We'll find our targets using the [TESS TCE bulk download](https://archive.stsci.edu/tess/bulk_downloads/bulk_downloads_tce.html) bulk download list. We'll limit ourselves to Sector 55 to keep the number of results low, and our runtimes short. However, this technique will work on any sector!

In [None]:
# Read in the CSV as a pandas array. Ignore the first five rows of the CSV, which are comments
tess = pd.read_csv('tess55.csv', header=6)

# Display the first five rows of the array, to make sure the file was read correctly
tess.head()

## Define a Subset

Let's only look for transits that display a large dip in brightness. `tce_depth` is given in in parts per million. Here, we're selecting truly enormous dips, at a million parts per million. 

"Now wait a minute", you might be saying, "wouldn't that mean a star is repeatedly dimming by 100% of its brighness?". And indeed, that is exactly the criterion we are using to filter. A star which actually turned on and off like a lightbulb would be the astrophysical discovery of the century; these high values are likely due to errors in data processing. However, we might be able to "clean" some of the data and recover a more sensible result.
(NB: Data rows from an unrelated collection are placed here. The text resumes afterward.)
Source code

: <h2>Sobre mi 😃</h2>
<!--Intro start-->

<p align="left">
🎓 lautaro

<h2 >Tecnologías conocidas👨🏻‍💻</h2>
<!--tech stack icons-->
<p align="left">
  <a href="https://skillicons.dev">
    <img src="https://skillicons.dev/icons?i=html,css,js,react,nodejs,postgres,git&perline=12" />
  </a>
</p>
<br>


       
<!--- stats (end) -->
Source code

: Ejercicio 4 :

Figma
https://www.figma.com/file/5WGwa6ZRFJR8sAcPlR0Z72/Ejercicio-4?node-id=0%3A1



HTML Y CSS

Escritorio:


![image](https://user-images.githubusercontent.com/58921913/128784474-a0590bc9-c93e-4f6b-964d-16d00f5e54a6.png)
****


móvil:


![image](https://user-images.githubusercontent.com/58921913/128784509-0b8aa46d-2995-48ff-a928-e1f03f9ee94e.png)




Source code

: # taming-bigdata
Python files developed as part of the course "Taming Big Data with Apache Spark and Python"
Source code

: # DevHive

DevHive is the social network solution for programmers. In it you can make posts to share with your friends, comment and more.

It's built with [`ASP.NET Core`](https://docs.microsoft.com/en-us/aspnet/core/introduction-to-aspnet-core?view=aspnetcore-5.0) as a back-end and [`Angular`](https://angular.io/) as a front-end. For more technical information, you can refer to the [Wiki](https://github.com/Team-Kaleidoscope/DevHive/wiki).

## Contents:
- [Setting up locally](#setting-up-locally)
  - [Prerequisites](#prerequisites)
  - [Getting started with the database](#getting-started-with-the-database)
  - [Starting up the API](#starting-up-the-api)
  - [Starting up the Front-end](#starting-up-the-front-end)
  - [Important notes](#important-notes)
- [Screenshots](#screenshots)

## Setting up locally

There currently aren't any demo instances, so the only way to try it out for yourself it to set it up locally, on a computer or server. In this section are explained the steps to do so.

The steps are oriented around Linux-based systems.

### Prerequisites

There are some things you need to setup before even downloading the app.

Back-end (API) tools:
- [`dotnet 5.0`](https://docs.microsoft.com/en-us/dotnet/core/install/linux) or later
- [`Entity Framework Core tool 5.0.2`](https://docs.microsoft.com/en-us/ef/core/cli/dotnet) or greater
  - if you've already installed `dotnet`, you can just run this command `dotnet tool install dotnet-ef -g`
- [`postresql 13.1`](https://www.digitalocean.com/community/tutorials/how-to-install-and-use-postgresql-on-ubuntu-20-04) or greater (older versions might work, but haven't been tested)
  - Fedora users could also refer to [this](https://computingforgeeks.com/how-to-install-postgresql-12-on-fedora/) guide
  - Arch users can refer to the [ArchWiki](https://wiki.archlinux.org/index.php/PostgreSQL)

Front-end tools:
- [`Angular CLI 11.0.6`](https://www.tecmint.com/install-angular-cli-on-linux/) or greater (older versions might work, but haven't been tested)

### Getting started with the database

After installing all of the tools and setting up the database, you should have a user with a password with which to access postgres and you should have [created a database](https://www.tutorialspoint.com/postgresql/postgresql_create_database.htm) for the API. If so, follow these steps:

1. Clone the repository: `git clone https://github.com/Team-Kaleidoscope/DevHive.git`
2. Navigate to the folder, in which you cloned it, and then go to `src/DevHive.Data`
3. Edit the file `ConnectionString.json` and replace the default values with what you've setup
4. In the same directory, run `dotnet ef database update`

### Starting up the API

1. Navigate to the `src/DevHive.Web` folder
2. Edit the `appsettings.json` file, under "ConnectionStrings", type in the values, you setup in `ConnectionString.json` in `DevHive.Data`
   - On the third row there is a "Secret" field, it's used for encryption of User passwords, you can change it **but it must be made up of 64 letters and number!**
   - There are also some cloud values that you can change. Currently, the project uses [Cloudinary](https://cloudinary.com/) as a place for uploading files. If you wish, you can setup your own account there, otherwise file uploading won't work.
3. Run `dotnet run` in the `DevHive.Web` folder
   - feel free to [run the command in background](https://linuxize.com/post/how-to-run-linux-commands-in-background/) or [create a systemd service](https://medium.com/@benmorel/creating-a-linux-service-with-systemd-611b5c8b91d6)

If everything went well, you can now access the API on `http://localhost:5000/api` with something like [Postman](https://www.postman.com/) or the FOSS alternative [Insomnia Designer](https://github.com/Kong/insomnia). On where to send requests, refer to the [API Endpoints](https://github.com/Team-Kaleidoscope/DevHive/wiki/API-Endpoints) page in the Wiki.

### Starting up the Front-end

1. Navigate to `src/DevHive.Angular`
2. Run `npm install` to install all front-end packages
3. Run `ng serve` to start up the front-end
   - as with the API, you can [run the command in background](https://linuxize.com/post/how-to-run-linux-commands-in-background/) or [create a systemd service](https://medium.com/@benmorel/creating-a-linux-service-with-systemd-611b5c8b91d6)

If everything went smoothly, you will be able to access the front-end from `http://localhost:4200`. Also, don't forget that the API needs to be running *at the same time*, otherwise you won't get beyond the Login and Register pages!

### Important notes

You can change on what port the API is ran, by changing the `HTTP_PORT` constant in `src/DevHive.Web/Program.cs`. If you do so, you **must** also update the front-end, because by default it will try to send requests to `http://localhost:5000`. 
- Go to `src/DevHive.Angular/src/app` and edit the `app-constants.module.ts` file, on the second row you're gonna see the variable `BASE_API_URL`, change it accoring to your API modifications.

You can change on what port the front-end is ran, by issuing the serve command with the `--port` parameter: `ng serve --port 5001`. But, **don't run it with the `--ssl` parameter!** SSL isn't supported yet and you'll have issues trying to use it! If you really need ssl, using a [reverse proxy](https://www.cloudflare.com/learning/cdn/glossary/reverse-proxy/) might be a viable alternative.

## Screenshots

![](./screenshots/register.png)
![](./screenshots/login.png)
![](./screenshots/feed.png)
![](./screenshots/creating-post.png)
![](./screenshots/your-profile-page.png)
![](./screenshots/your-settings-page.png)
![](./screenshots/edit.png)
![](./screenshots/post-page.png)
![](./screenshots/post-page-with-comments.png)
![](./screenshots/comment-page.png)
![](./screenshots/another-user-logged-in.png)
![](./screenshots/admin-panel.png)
Stay tuned for a follow-up notebook.

Note that we're going to drop duplicates from our list. Multiple entries might indicate, for example, a star system with multiple planets. For our purpose of selecting target stars, this is not relevant, so we will ignore this information (for now).

In [None]:
# Select only depths > 1 million ppm
large_depth = tess[tess['tce_depth']>1000000]

# Drop duplicate stars
large_depth = large_depth.drop_duplicates(subset = "ticid")

len(large_depth)

In [None]:
# Preview some of the results, if you like
large_depth[['ticid', 'tce_depth', 'tce_period']].head()

# Convenience Functions
As we proceed through the notebook, it will be helpful to have coordinates associated with our targets. We'll also need an easy way to determine the camera and CCD the targets were observed on. For this, we'll create a dictionary where each target name is associated with the values we want.

Let's create a helper function to generate the dictionary.

In [None]:
def makeDict(target_table):
    '''
    Create a dictionary where the keys are TESS IDs, and the values are
    the coordinates, camera, and CCD.
    Input: Table of targets with a column named 'ticid' containing the TESS IDs
    Output: Dictionary of those TESS IDs and the associated coordinates, camera, and CCD
    '''
    # Create a "results" dictionary that stores the target name, coordinates, and camera/CCD
    nameCoordCam = dict()
    
    # Loop through the TESS IDs in the target table
    for tid in target_table['ticid']:
        # Add 'TIC' to the target name
        target_name = f"TIC{tid}"
        
        # Get the coordinates for the target
        target_crd = SkyCoord.from_name(target_name)
        
        # Get the camera/CCD used to observe the target. We still need to write this function.
        cam_ccd = getCamCCD(target_crd)
        
        # Add an entry to the dictionary to store the above information
        nameCoordCam[target_name] = [target_crd, cam_ccd]
        
    return nameCoordCam

The output of this function is a pretty handy dictionary. For any target on our list, we have now saved its coordinates and the camera/CCD used by TESS during the observation. We'll need this information when we request cutout cubes in methods 2 and 3.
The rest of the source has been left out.